To properly talk about analyzing programs, we first need to define what a program is.
We define a simple syntax, and then we add its semantics.
So let us start by stating a few definitions regarding the syntax:

\begin{defn}[Expression]
    Expression has the following recursive definition:
    \begin{itemize}
        \item $\forall n \in \mathbb{Z}$, n is an expression
        \item a variable $x$ is an expression
        \item $\forall E, F$ expressions, the following are expressions: $E+F$, $E-F$, $E \geq F$, $E \cdot F$
    \end{itemize}
\end{defn}

\begin{defn}[Statement]
    The following are Statements:
    \begin{itemize}
        \item $halt$
        \item $x := E$ for a variable $x$ and an expression $E$
        \item $if \: E \: goto \: n$ for an expression $E$ and $n \in \mathbb{Z}$
        \item $input \: x$ for a variable $x$
        \item $print \: E$ for an expression $E$
    \end{itemize}
\end{defn}

In our model, we represent programs as a function that maps program locations (think addresses in memory) to statements
(CPU instructions) at the given location.

\begin{defn}[Program]
    Program is a function $Prog$ from integers to Statements.
    Formally:
    \[Prog: \mathbb{Z} \rightarrow Statements\]
\end{defn}

The state of the running program (process) at a given time $t$ is given by the program counter ($pc$), saying which
command is to be executed next, and the set of the variables in the environment $Env$.
The environment $Env$ is a table that assigns values to variables in a scope.

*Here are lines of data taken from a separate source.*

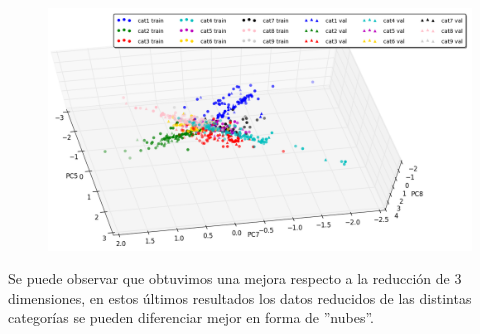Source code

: \begin{figure}[ht!]
	\centering
	\includegraphics[width=0.85\linewidth]{img/parte1-vista3d-sanger-9dim3.png}

\end{figure}

Se puede observar que obtuvimos una mejora respecto a la reducción de 3 dimensiones, en estos últimos resultados los datos reducidos de las distintas categorías se pueden diferenciar mejor en forma de ''nubes''.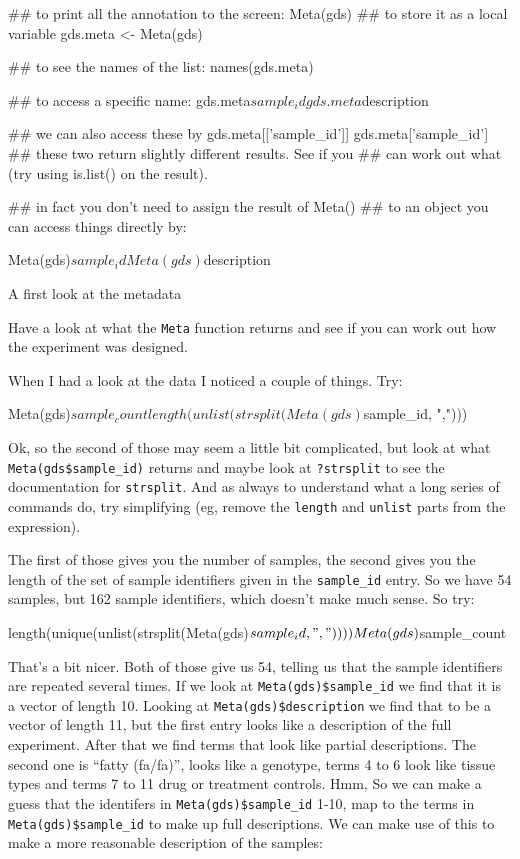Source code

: \documentclass[11pt]{article}
\begin{document}
\begin{listing}
\begin{rcode}
  ## to print all the annotation to the screen:
  Meta(gds)
  ## to store it as a local variable
  gds.meta <- Meta(gds)
  
  ## to see the names of the list:
  names(gds.meta)

  ## to access a specific name:
  gds.meta$sample_id
  gds.meta$description

  ## we can also access these by
  gds.meta[['sample_id']]
  gds.meta['sample_id']
  ## these two return slightly different results. See if you
  ## can work out what (try using is.list() on the result).

  ## in fact you don't need to assign the result of Meta()
  ## to an object you can access things directly by:

  Meta(gds)$sample_id
  Meta(gds)$description
\end{rcode}
\caption{A first look at the metadata}
\label{lis2}
\end{listing}

Have a look at what the \texttt{Meta} function returns and see if you can
work out how the experiment was designed.

When I had a look at the data I noticed a couple of things. Try:

\begin{rcode}
  Meta(gds)$sample_count
  length(unlist( strsplit( Meta(gds)$sample_id, ",")))
\end{rcode}

Ok, so the second of those may seem a little bit complicated, but look at
what \texttt{Meta(gds\$sample\_id)} returns and maybe look at 
\texttt{?strsplit} to see the documentation for \texttt{strsplit}. And
as always to understand what a long series of commands do, try simplifying
(eg, remove the \texttt{length} and \texttt{unlist} parts from the
expression).

The first of those gives you the number of samples, the second gives you
the length of the set of sample identifiers given in the \texttt{sample\_id}
entry. So we have 54 samples, but 162 sample identifiers, which doesn't
make much sense. So try:

\begin{rcode}
length(unique(unlist(strsplit(Meta(gds)$sample_id, ","))))
Meta(gds)$sample_count
\end{rcode}

That's a bit nicer. Both of those give us 54, telling us that the sample
identifiers are repeated several times. If we look at \texttt{Meta(gds)\$sample\_id}
we find that it is a vector of length 10. Looking at \texttt{Meta(gds)\$description}
we find that to be a vector of length 11, but the first entry looks like
a description of the full experiment. After that we find terms that look
like partial descriptions. The second one is ``fatty (fa/fa)'', looks like a
genotype, terms 4 to 6 look like tissue types and terms 7 to 11 drug or
treatment controls. Hmm, So we can make a guess that the identifers in
\texttt{Meta(gds)\$sample\_id} 1-10, map to the terms in \texttt{Meta(gds)\$sample\_id}
to make up full descriptions. We can make use of this to make a more
reasonable description of the samples:
\end{document}
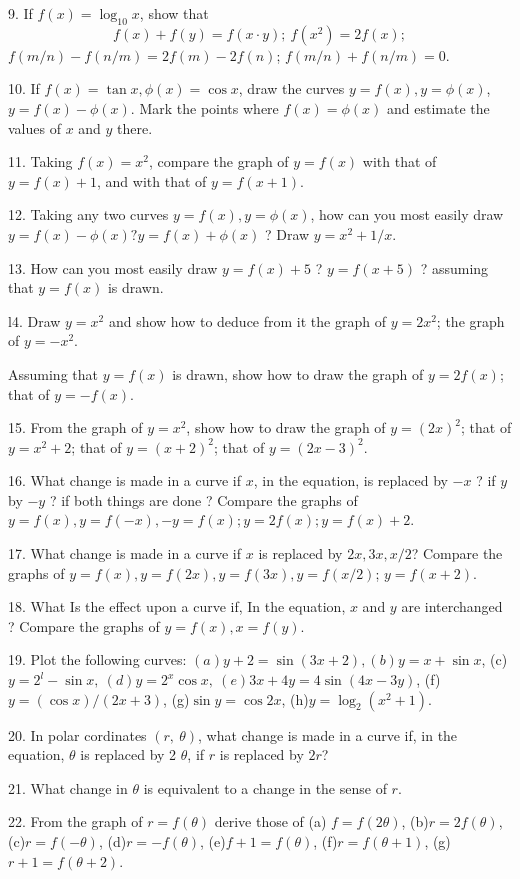 \documentclass[12pt]{article}
\begin{document}
9. If $f(x)=\log_{10}x$, show that
$$
f(x)+f(y)=f(x\cdot y);\ f(x^{2})=2f(x);
$$
$f(m/n)-f(n/m)=2f(m)-2f(n)$; $f(m/n)+f(n/m)=0$.

10. If $f(x)=\tan x, \phi(x)=\cos x$, draw the curves $y=f(x), y=\phi(x)$,
$y=f(x)-\phi(x)$. Mark the points where $f(x)=\phi(x)$ and estimate the
values of $x$ and $y$ there.

11. Taking $f(x)=x^{2}$, compare the graph of $y=f(x)$ with that of
$y=f(x)+1$, and with that of $y=f(x+1)$.

12. Taking any two curves $y=f(x), y=\phi(x)$, how can you most
easily draw $y=f(x)-\phi(x)? y=f(x)+\phi(x)$ ? Draw $y=x^{2}+1/x$.


13. How can you most easily draw $y=f(x)+ 5$ ? $y=f(x+5)$ ? 
assuming that $y=f(x)$ is drawn.

l4. Draw $y=x^{2}$ and show how to deduce from it the graph of
$y=2x^{2}$; the graph of $y=-x^{2}$.

Assuming that $y=f(x)$ is drawn, show how to draw the graph of
$y=2f(x)$; that of $y=-f(x)$.

15. From the graph of $y=x^{2}$, show how to draw the graph of
$y=(2x)^{2}$; that of $y=x^{2}+2$; that of $y=(x+2)^{2}$;
that of $y=(2x-3)^{2}$.

16. What change is made in a curve if $x$, in the equation, is replaced
by $-x$ ? if $y$ by $-y$ ? if both things are done ? Compare the graphs of
$y=f(x), y=f(-x), -y=f(x);y=2f(x);y=f(x)+2$.

17. What change is made in a curve if $x$ is replaced by $2x, 3x, x/2$?
Compare the graphs of $y=f(x), y=f(2x), y=f(3x), y=f(x/2)$;
$y=f(x+2)$.

18. What Is the effect upon a curve if, In the equation, $x$ and $y$ are
interchanged ? Compare the graphs of $y=f(x), x=f(y)$.

19. Plot the following curves: $(a)y+2=\sin(3x+2), (b)y=x+\sin x$,
(c) $y=2^{l}-\sin x,\ (d)y=2^x\cos x,\ (e)3x+4y=4\sin(4x-3y)$,
(f) $y=(\cos x)/(2x+3)$, (g)$\sin y=\cos 2x$, (h)$y=\log_{2}(x^{2}+1)$.

20. In polar cordinates $(r,\ \theta)$, what change is made in a curve if, in
the equation, $\theta$ is replaced by 2 $\theta$, if $r$ is replaced by $2r$?

21. What change in $\theta$ is equivalent to a change in the sense of $r$.

22. From the graph of $r=f(\theta)$ derive those of (a) $f=f(2\theta)$,
(b)$r=2f(\theta)$, (c)$r=f(-\theta)$, (d)$r=-f(\theta)$, (e)$f+1=f(\theta)$,
(f)$r=f(\theta+1)$, (g)$r+1=f(\theta+2)$.
\end{document}
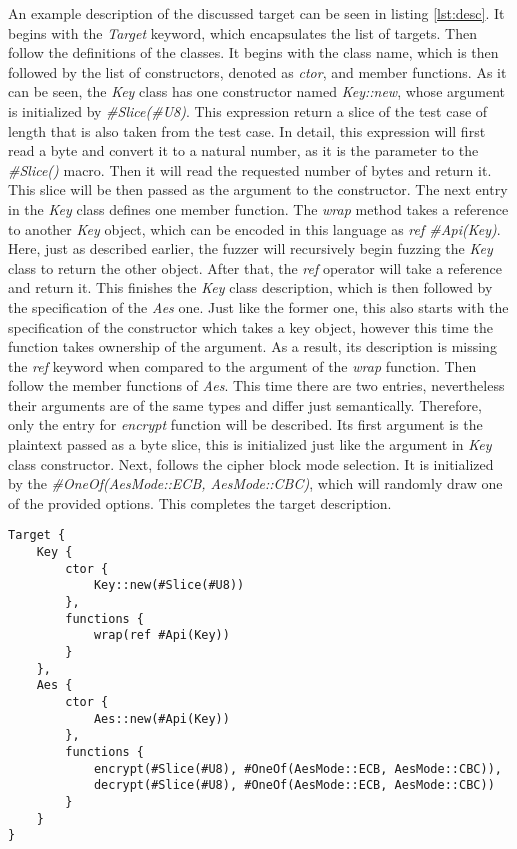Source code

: An example description of the discussed target can be seen in listing \ref{lst:desc}. It begins with the \textit{Target} keyword, which encapsulates the list of targets. Then follow the definitions of the classes. It begins with the class name, which is then followed by the list of constructors, denoted as \textit{ctor}, and member functions. As it can be seen, the \textit{Key} class has one constructor named \textit{Key::new}, whose argument is initialized by \textit{\#Slice(\#U8)}. This expression return a slice of the test case of length that is also taken from the test case. In detail, this expression will first read a byte and convert it to a natural number, as it is the parameter to the \textit{\#Slice()} macro. Then it will read the requested number of bytes and return it. This slice will be then passed as the argument to the constructor. The next entry in the \textit{Key} class defines one member function. The \textit{wrap} method takes a reference to another \textit{Key} object, which can be encoded in this language as \textit{ref \#Api(Key)}. Here, just as described earlier, the fuzzer will recursively begin fuzzing the \textit{Key} class to return the other object. After that, the \textit{ref} operator will take a reference and return it. This finishes the \textit{Key} class description, which is then followed by the specification of the \textit{Aes} one. Just like the former one, this also starts with the specification of the constructor which takes a key object, however this time the function takes ownership of the argument. As a result, its description is missing the \textit{ref} keyword when compared to the argument of the \textit{wrap} function. Then follow the member functions of \textit{Aes}. This time there are two entries, nevertheless their arguments are of the same types and differ just semantically. Therefore, only the entry for \textit{encrypt} function will be described. Its first argument is the plaintext passed as a byte slice, this is initialized just like the argument in \textit{Key} class constructor. Next, follows the cipher block mode selection. It is initialized by the \textit{\#OneOf(AesMode::ECB, AesMode::CBC)}, which will randomly draw one of the provided options. This completes the target description.

\begin{lstlisting}[caption={API description in the created language}, label={lst:desc}]
Target {
    Key {
        ctor {
            Key::new(#Slice(#U8))
        },
        functions {
            wrap(ref #Api(Key))
        }
    },
    Aes {
        ctor {
            Aes::new(#Api(Key))
        },
        functions {
            encrypt(#Slice(#U8), #OneOf(AesMode::ECB, AesMode::CBC)),
            decrypt(#Slice(#U8), #OneOf(AesMode::ECB, AesMode::CBC))
        }
    }
}    
\end{lstlisting}

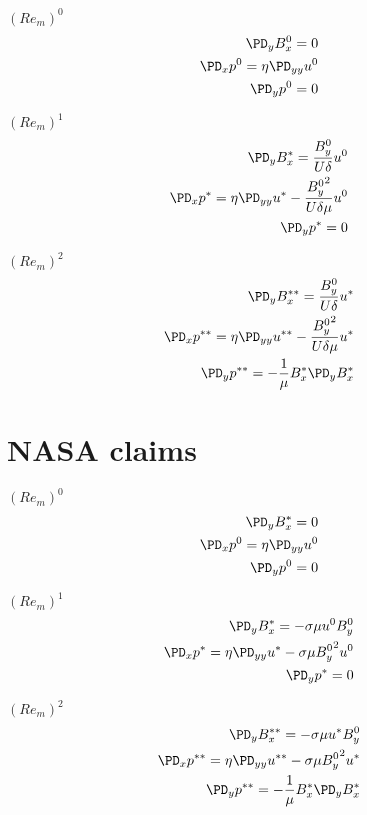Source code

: \documentclass[11pt]{article}
\begin{document}
$(Re_m)^0$
\begin{equation}\begin{aligned}
\PD_{y} B_x^0 = 0 \\
\PD_x p^0 = \eta \PD_{yy} u^0 \\
\PD_y p^0 = 0 \\
\end{aligned} \end{equation}

$(Re_m)^1$
\begin{equation}\begin{aligned}
\PD_{y} B_x^* = \frac{B_y^0}{U \delta} u^0 \\
\PD_x p^* =   \eta \PD_{yy} u^* - \frac{{B_y^0}^2}{U \delta \mu} u^0 \\
\PD_y p^* = 0 \\
\end{aligned} \end{equation}

$(Re_m)^2$
\begin{equation}\begin{aligned}
\PD_y B_x^{**} = \frac{B_y^0}{U \delta} u^* \\
\PD_x p^{**} = \eta \PD_{yy} u^{**} - \frac{{B_y^0}^2}{U \delta \mu} u^* \\
\PD_y p^{**} = - \frac{1}{\mu} B_x^* \PD_y B_x^* \\
\end{aligned} \end{equation}


\section{NASA claims}
$(Re_m)^0$
\begin{equation}\begin{aligned}
\PD_{y} B_x^* = 0 \\
\PD_x p^0 = \eta \PD_{yy} u^0 \\
\PD_y p^0 = 0 \\
\end{aligned} \end{equation}

$(Re_m)^1$
\begin{equation}\begin{aligned}
\PD_{y} B_x^* = -\sigma \mu u^0 B_y^0 \\
\PD_x p^* = \eta \PD_{yy} u^* - \sigma \mu {B_y^0}^2 u^0 \\
\PD_y p^* = 0 \\
\end{aligned} \end{equation}

$(Re_m)^2$
\begin{equation}\begin{aligned}
\PD_{y} B_x^{**} = -\sigma \mu u^* B_y^0 \\
\PD_x p^{**} = \eta \PD_{yy} u^{**} - \sigma \mu {B_y^0}^2 u^* \\
\PD_y p^{**} = - \frac{1}{\mu} B_x^* \PD_y B_x^* \\
\end{aligned} \end{equation}
\end{document}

To know how the $pc$ and the variables change during the run of the program, we must define the semantics of the
expressions and statements.

\begin{defn}[Expression semantics]
    The semantics (result) of an Expression $E$ is $[E]=$:
    \begin{itemize}
        \item $n$, if $E = n$
        \item $Env[x]$, if $E = x$
        \item $[F] + [G]$, if $E = F + G$ (similarly for $F \cdot G$, $F - G$)
        \item $1$ if $E = F \geq G$ and $[F] \geq [G]$
        \item $0$ if $E = F \geq G$ and $[F] < [G]$
    \end{itemize}
\end{defn}

\begin{defn} Statement semantics
    \begin{itemize}
        \item $halt$ - ends the execution of the process
        \item $x := E$ - sets the value of a variable $x$ in the environment to the value $[E]$
        \item $if \: E \: goto \: n$ - sets the $pc$ to $n$ if the result of $E$ is non-zero
        \item $input \: x$ - sets value of variable $x$ in the environment to the user input
        \item $print \: E$ - adds result of $E$ to the user output
    \end{itemize}
\end{defn}


For a given program and user input, the process goes over a sequence of states.
We call such sequence of states a \textit{trace}.
Since the trace depends on the user input, the semantics of the program is given by the set of traces, rather than
a single trace.
We define \textbf{Collecting Semantics} as an extension of the standard semantics on the set of all user possible inputs.
So Collecting Semantics is the semantics capable of computing the set of all possible traces.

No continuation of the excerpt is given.